I stumbled onto this NHB heritage marker at Kingsmead Road one day while wandering in Bukit Timah. This came as a surprise, as I did not expect to find one in the middle of this posh landed housing estate. Even more puzzling was the fact that the blue marker supposedly commemorates an artist, whose fence wall at his former residence the marker now adorns.
According to NHB in their website dedicated to heritage trails, the blue plaque is a reminder that the building is a marked historic site. Sites like this are "places of historical significance, for eg, important event or personality are being commemorated at the site to serve as reminders of our history". Spotted anything unusual about this site?

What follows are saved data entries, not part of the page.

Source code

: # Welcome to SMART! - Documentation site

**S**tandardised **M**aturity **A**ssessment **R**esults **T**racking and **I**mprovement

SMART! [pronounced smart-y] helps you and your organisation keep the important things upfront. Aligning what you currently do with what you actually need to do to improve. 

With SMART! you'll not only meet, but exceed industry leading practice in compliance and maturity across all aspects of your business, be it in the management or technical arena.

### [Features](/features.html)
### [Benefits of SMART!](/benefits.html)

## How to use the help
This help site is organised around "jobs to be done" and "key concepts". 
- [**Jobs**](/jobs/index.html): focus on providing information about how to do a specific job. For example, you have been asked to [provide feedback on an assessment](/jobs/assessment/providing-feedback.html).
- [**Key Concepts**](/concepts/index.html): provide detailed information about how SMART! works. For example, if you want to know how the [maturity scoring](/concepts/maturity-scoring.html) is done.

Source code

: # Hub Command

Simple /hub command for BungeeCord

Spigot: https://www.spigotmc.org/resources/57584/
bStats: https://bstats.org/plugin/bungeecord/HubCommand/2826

The interesting thing here is that no private residence has ever made it to the list; you will not see one in the list on the heritage trail website. The closest we have to a private residence would be 7 Adam Park commemorating, not the occupant of the black and white bungalow before the war, but the intense fighting between the British and invading Japanese forces - the event known as Battle of Adam Park.

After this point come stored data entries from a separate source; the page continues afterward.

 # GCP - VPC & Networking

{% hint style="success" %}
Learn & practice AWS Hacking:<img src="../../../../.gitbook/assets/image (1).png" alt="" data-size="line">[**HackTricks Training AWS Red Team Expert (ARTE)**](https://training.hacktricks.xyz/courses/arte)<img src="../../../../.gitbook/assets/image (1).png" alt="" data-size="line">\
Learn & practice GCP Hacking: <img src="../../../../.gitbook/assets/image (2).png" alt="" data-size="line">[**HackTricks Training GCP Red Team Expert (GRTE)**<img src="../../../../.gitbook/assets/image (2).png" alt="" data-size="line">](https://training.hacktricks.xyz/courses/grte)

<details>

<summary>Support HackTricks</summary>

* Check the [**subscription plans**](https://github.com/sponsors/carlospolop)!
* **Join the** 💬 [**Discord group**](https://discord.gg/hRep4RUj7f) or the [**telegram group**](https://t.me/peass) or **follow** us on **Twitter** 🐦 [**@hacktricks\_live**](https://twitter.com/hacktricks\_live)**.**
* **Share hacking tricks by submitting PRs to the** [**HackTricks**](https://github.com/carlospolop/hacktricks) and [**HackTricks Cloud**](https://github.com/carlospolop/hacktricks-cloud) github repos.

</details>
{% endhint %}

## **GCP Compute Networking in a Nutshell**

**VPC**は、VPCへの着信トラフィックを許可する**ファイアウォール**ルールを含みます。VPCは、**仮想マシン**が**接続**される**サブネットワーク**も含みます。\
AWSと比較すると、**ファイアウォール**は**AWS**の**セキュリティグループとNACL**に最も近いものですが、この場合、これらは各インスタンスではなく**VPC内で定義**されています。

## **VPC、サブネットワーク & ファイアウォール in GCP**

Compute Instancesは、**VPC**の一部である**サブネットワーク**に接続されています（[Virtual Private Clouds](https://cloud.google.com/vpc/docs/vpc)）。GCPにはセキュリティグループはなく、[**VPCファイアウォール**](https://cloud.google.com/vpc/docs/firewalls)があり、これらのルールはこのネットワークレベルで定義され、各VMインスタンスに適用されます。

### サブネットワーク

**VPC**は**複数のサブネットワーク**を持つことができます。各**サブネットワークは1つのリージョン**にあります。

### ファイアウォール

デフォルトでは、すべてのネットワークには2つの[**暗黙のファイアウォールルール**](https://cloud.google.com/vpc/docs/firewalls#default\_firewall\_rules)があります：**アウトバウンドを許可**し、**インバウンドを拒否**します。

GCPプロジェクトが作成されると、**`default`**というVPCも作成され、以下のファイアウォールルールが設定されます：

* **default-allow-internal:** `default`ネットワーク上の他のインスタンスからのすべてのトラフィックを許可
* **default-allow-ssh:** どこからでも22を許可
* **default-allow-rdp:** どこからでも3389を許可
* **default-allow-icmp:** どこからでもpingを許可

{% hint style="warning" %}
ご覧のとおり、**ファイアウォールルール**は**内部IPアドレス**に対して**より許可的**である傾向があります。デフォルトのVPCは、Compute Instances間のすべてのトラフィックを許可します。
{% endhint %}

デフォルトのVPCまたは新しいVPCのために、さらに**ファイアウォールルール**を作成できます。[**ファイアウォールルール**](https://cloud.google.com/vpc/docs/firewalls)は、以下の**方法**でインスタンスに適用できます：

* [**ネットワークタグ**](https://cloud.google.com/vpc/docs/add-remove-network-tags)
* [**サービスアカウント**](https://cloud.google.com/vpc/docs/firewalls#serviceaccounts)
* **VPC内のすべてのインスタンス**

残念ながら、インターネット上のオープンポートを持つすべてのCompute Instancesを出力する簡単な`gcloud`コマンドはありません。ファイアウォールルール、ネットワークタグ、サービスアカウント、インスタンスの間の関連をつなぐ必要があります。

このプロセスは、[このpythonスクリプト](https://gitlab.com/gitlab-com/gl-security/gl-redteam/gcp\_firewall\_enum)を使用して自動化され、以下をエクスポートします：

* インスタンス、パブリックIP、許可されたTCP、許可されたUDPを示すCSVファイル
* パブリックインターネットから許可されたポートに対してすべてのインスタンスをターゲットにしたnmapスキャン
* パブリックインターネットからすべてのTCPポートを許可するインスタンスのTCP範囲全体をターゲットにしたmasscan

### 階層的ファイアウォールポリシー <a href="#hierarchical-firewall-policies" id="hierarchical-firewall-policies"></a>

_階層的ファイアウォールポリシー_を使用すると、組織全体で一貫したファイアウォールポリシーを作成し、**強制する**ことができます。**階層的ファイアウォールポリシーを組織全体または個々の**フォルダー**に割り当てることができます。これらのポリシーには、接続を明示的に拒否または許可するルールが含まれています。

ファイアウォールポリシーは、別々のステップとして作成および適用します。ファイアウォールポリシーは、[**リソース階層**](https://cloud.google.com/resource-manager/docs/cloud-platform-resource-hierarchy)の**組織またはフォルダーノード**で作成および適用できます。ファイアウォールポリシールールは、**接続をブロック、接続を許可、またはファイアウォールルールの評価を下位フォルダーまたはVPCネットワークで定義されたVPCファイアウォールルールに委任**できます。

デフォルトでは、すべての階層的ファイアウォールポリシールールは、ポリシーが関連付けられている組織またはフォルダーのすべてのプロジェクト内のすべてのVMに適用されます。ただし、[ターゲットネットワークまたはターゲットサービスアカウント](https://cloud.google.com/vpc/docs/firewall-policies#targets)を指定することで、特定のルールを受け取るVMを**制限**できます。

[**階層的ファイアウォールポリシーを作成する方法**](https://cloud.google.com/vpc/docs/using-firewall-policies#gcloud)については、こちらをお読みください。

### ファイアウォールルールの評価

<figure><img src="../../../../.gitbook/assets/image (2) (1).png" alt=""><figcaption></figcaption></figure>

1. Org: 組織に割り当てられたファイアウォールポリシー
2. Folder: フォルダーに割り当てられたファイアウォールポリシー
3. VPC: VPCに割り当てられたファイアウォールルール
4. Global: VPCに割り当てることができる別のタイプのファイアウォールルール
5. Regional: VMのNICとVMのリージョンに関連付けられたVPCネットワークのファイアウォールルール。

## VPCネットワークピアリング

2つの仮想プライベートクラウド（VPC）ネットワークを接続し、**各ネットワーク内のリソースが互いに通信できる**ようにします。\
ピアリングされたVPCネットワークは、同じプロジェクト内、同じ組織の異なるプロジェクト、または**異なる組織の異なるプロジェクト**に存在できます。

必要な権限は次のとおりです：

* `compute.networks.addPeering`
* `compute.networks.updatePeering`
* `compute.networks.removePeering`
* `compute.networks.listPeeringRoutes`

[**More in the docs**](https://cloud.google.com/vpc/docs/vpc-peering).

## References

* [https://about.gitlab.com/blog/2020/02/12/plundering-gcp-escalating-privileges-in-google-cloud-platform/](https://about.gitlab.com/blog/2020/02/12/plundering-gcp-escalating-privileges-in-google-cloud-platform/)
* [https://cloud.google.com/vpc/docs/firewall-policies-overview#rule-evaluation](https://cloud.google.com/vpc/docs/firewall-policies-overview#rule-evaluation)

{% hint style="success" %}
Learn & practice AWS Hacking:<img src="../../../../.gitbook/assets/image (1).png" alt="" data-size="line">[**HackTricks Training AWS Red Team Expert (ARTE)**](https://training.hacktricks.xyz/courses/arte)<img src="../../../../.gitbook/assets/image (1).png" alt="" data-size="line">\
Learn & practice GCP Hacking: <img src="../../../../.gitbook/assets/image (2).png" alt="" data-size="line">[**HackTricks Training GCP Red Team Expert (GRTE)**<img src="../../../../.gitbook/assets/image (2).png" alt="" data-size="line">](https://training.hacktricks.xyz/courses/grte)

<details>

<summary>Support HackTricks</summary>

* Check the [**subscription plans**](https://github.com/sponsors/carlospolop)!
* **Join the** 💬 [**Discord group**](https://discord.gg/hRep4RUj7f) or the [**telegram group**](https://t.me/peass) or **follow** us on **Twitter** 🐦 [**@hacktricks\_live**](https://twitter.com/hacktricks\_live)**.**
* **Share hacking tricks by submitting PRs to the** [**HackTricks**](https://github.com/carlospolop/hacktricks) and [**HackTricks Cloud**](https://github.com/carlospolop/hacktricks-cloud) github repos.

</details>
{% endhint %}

Where personalities are concerned, no-one has ever been commemorated at his residence by a NHB blue plaque. There have been hopes that a great statesman like the father of modern Singapore would accede to the idea of turning his private residence into a museum after his passing, but such hopes are slim. I have blogged about how the authorities can do more to honour the legacy of the old guards. Indeed even if nobody does anything, we already have an informal heritage marker of sort for one old guard in Singapore.

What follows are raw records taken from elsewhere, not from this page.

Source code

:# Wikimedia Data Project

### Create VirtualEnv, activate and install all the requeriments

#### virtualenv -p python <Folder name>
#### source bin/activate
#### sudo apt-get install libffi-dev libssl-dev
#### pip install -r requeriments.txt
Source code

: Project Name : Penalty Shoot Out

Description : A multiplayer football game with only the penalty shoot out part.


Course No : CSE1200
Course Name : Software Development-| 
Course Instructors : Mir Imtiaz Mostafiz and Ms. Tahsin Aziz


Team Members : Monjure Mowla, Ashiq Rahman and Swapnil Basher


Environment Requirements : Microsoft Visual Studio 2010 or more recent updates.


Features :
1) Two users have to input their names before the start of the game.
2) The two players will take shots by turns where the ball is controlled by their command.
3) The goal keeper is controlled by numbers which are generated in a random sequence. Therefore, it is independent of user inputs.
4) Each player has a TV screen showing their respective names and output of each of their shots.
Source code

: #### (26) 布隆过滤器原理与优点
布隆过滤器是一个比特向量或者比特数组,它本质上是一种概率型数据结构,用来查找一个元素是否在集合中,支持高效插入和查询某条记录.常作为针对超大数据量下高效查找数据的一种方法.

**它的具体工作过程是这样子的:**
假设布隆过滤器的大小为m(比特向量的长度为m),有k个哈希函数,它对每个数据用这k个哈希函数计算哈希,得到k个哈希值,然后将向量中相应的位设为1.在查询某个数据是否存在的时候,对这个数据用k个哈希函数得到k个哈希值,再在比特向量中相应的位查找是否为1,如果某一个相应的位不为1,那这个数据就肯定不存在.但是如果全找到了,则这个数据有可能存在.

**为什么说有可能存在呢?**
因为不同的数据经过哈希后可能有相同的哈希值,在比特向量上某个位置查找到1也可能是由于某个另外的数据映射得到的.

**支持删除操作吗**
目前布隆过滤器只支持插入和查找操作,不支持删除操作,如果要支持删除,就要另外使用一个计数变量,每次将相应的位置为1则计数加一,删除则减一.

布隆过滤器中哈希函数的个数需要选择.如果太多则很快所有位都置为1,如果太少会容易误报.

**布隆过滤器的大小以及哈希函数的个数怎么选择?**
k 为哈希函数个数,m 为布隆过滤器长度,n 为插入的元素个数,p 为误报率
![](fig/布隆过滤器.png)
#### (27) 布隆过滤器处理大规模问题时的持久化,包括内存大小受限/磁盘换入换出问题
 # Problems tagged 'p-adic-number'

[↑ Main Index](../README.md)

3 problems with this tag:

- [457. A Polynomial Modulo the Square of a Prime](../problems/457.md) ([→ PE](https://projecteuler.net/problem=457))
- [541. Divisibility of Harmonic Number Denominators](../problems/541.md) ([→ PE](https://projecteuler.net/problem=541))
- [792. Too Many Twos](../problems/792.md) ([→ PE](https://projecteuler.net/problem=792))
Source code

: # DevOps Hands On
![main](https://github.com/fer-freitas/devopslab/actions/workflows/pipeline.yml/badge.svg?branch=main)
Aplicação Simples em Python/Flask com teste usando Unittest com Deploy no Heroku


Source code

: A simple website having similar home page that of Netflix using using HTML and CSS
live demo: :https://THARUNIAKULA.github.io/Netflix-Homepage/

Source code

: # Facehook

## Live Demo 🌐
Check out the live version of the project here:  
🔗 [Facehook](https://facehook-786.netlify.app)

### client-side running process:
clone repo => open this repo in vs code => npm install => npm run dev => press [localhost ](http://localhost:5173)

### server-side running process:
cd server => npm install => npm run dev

Singapore pioneer artist Chen Wen Hsi in a doctorate gown (source). This could have been taken when he was conferred the Doctor of Letters, an honourary degree, by the then University of Singapore in 1975.
Why then is an artist the first to be commemorated with a heritage plaque at his former residence when even economic and social architects have not had the honour? By this, I am in no way implying the artist is insignificant; I have actually read about Chen Wen Hsi (陈文希) in my secondary school Art textbook together with other 'Nanyang' artists like Liu Kang and Georgette Chen. I was delighted to know later from reading Pei Yun's post on Chen Wen Hsi that she too studied about the artist in her Art textbook.
My guess is that it was more of an event than the personality that is being commemorated at the former residence. Here is something you may not learn from art books on Chen Wen Hsi - the secret of the attic in his former residence at 7 Kingsmead Road. I believe it was the chance discovery of the secret that precipitated the erection of the plaque. This is hinted rather obliquely in the heritage trail website on Chen Wen Hsi. Under the 'Did You Know' section, of an 'Amazing Discovery':
"An extraordinary find of more than thirty oil paintings by late pioneer artist Chen Went His [sic] were uncovered in the attic of his former residence during renovation works."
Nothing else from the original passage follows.